Tanya Mella yang dibikin enam tahun silam itu, saya pastikan menarik mata setiap orang yang hendak mudik ke Batam dari Singapura yang lewat Pelabuhan Harbour Front. Tanya itu, juga Mella yang berbalut kulit kambing, apik nampang di neonbox yang didominasi warna kuning yang nangkring di dekat pintu keluar pelabuhan. Menyenangkan, melihat karya orang Indonesia di negeri tetangga. Sayangnya, ketika kaki menginjak Pelabuhan Batamcentre, yang tersapa malah baleho iklan besar-besar. Gambarnya, luar biasa bergaya pejabat Indonesia, norak dan full kapital: Tiger Beer.

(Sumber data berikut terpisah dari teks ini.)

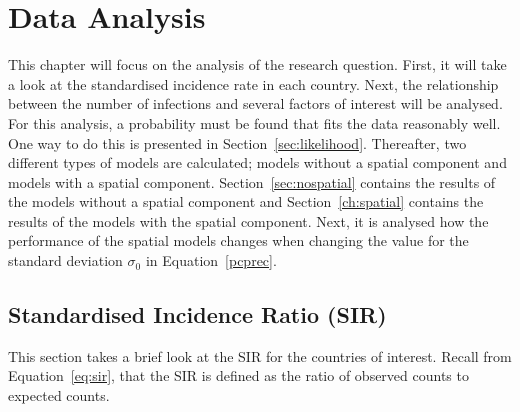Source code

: %
\chapter{Data Analysis}
\label{sec:analysis}
This chapter will focus on the analysis of the research question. First, it will take a look at the standardised incidence rate in each country. Next, the relationship between the number of infections and several factors of interest will be analysed. For this analysis, a probability must be found that fits the data reasonably well. One way to do this is presented in Section~\ref{sec:likelihood}. Thereafter, two different types of models are calculated; models without a spatial component and models with a spatial component. Section~\ref{sec:nospatial} contains the results of the models without a spatial component and Section~\ref{ch:spatial} contains the results of the models with the spatial component. Next, it is analysed how the performance of the spatial models changes when changing the value for the standard deviation $\sigma_0$ in Equation~\ref{pcprec}.
\clearpage
\section{Standardised Incidence Ratio (SIR)}
This section takes a brief look at the SIR for the countries of interest. Recall from Equation~\ref{eq:sir}, that the SIR is defined as the ratio of observed counts to expected counts.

Kembali pada Mella yang berbalut kulit kambing. Ketika mencoba memfoto neonbox itu, telinga saya menangkap obrolan seorang apek dengan seseorang lewat HP. Siapa yang diajak bicara? Tebak saja!
”Kalau boleh tahu, bojomu orang mane? Heheh…, emangnya berapa umurnya?”
Sepenggal obrolan itu memastikan saya (pembaca di luar Batam mungkin kurang mengerti akan situasi seperti ini) bahwa yang diajak bicara apek 50-an tahun itu seorang wanita muda, warga negara Indonesia bersuku Jawa, dan yang pasti, sudah tidak perawan!
Tidak perawan? Apa pula ini? Sembari berdesakan mengantri check boarding, apek itu terus saja mengumbar obrolan di telepon. Saya berdiri tiga badan di belakangnya. Obrolannya, tentu masih jelas terdengar. Ya, Nagoya! Wanita di seberang telepon tinggal di Nagoya. Mencari wanita perawan di Nagoya yang berasyik telepon dengan apek Singapura, inilah yang memastikan saya wanita di seberang sudah tidak perawan. Terdengar sarkastik memang. Tapi jika Anda orang Batam, juga sering keluar malam, dan tiap minggu keluar masuk Singapura-Batam, Anda akan menyetujui dugaan saya. Ini Batam! Bukan Jakarta bukan Surabaya. Apalagi Malang yang berudara dingin menggigit.
Di atas kapal Batam Fast yang akan menyebrang ke Batam, saya sudah ogah mendekati sang apek. Saya pilih duduk di dek atas bersama para perokok, sementara sang apek memilih di dalam. Di ruang ber-AC sembari menenggak kaleng-kaleng Carlsberg.
Tokh, satu kesimpulan sudah saya dapat. Dan konfirmasinya, satu jam lagi, ketika memastikan si penjemput apek tersebut. Apakah wanita bergincu tebal dengan tanktop dan jins membalut ketat pantat atau tacik berwajah sangar. Jika yang pertama yang menjemput, saya pastikan dugaan saya 100 persen tepat.
Kapal berangkat. Menderu. Menyisakan kepul asap solar dan buih putih yang menggelorakan. Tangkas kapal menyusur, melewati pulau-pulau kecil bagian selatan Singapura dan juga, berpuluh kapal besar yang tengah buang jangkar. Ketika mata saya tertuju pada onggokan pulau-pulau yang tengah direklamasi, tiba-tiba ingatan saya mengalir menuju tiga tahun silam.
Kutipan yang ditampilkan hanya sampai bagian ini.